I feel that with encoded genetics of someone else you are simply helping that woman reproduce. It is the genes of all her ancestors passed down in your child. Yes, you can influence a child. But that brings us down to debate of nature vs nurture and many, many new studies have shown that nature wins.
Thirdly, you cannot erase a donor. It's not something that cannot conveniently be swept up under a rug. A donor is present in every fiber of your child. So, that is a third person in marriage.

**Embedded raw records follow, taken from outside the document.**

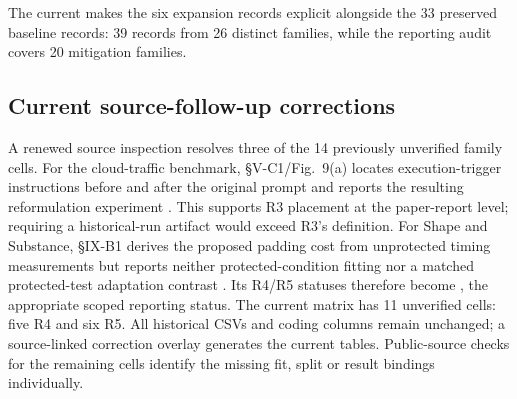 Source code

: The current  makes the six expansion records explicit alongside the 33 preserved baseline records: 39 records from 26 distinct families, while the reporting audit covers 20 mitigation families.

\subsection{Current source-follow-up corrections}
A renewed source inspection resolves three of the 14 previously unverified family cells. For the cloud-traffic benchmark, \S V-C1/Fig.~9(a) locates execution-trigger instructions before and after the original prompt and reports the resulting reformulation experiment \cite{pouryousef2026traffic}. This supports R3 placement at the paper-report level; requiring a historical-run artifact would exceed R3's definition. For Shape and Substance, \S IX-B1 derives the proposed padding cost from unprotected timing measurements but reports neither protected-condition fitting nor a matched protected-test adaptation contrast \cite{hadad2026shape}. Its R4/R5 statuses therefore become \NRR{}, the appropriate scoped reporting status. The current matrix has 11 unverified cells: five R4 and six R5. All historical CSVs and coding columns remain unchanged; a source-linked correction overlay generates the current tables. Public-source checks for the remaining cells identify the missing fit, split or result bindings individually.
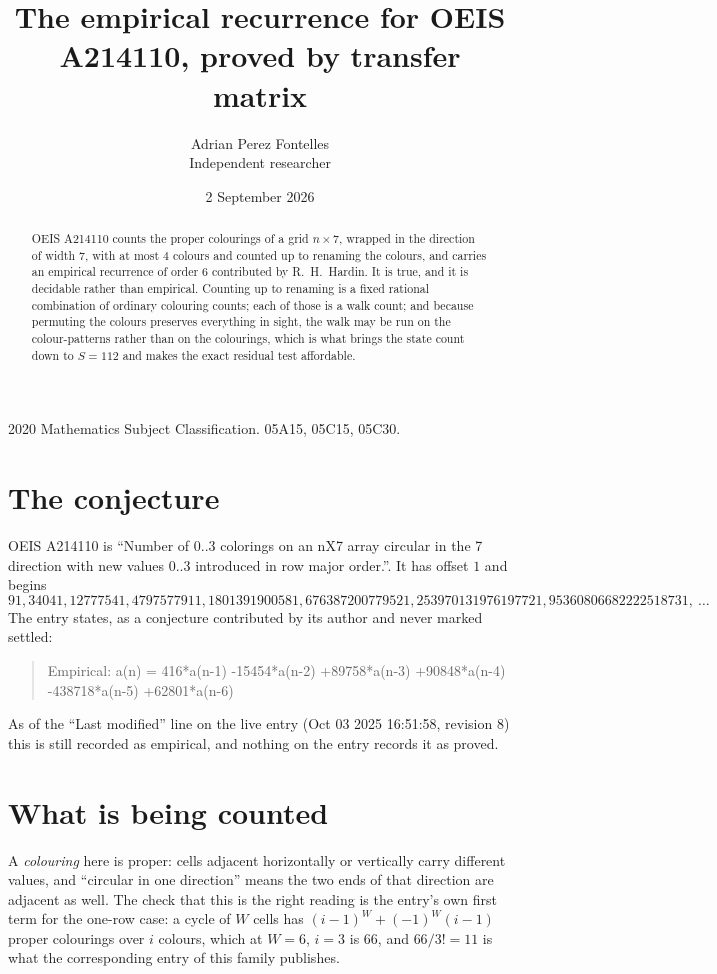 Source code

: \documentclass[11pt,a4paper]{article}
\title{The empirical recurrence for OEIS A214110, proved by transfer matrix}
\author{Adrian Perez Fontelles\\ \small Independent researcher}
\date{2 September 2026}
\theoremstyle{plain}
\theoremstyle{definition}
\begin{document}
\maketitle

\begin{abstract}
OEIS A214110 counts the proper colourings of a grid $n\times7$, wrapped in the direction of width $7$, with at most $4$ colours and
counted up to renaming the colours, and carries an empirical recurrence of order $6$
contributed by R.~H.~Hardin. It is true, and it is decidable rather than empirical. Counting
up to renaming is a fixed rational combination of ordinary colouring counts; each of those is
a walk count; and because permuting the colours preserves everything in sight, the walk may be
run on the colour-patterns rather than on the colourings, which is what brings the state count
down to $S=112$ and makes the exact residual test affordable.
\end{abstract}

\noindent\small 2020 Mathematics Subject Classification. 05A15, 05C15, 05C30.\normalsize

\section{The conjecture}

OEIS A214110 is ``Number of 0..3 colorings on an nX7 array circular in the 7 direction with new values 0..3 introduced in row major order.''. It has offset $1$ and begins
\[
91, 34041, 12777541, 4797577911, 1801391900581, 676387200779521, 253970131976197721, 95360806682222518731,\ \dots
\]
The entry states, as a conjecture contributed by its author and never marked settled:
\begin{quote}
Empirical: a(n) = 416*a(n-1) -15454*a(n-2) +89758*a(n-3) +90848*a(n-4) -438718*a(n-5) +62801*a(n-6)
\end{quote}
As of the ``Last modified'' line on the live entry (Oct 03 2025 16:51:58, revision 8) this is still
recorded as empirical, and nothing on the entry records it as proved.

\section{What is being counted}

A \emph{colouring} here is proper: cells adjacent horizontally or vertically carry different
values, and ``circular in one direction'' means the two ends of that direction are adjacent as
well. The check that this is the right reading is the entry's own first term for the
one-row case: a cycle of $W$ cells has $(i-1)^W+(-1)^W(i-1)$ proper colourings over $i$
colours, which at $W=6$, $i=3$ is $66$, and $66/3!=11$ is what the corresponding entry of this
family publishes.
\end{document}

If this is the way that you feel about it - like you’d be raising someone else’s child rather than your own - then you definitely shouldn't be doing DE. You’re not doing yourself or your marriage any favors and it’s definitely not fair to the child. Most of us don’t feel this way - at all!!!!!- but if you do, then this isn’t the path that you should take.

Anonymous
OP who are you trying to convince ?
Anonymous
Anonymous wrote:OP who are you trying to convince ?


OP here - I am expressing my own thoughts and feelings about issues that are for some reason not discussed openly. We are told, mostly by REs, that this is a normal thing and that we should accept it at face value.
Anonymous
If raising a child that is genetically yours is the end all, be all for you, then your options are limited if you suffer from infertility. Either expand your mindset or accept being child free.
Anonymous
This post does feel a little like someone’s trying to convince others. Donor eggs are pretty much my last stop on this train and none of your arguments make a dent in how I feel at all. If you truly feel this way then, donor eggs aren’t for you and that’s ok.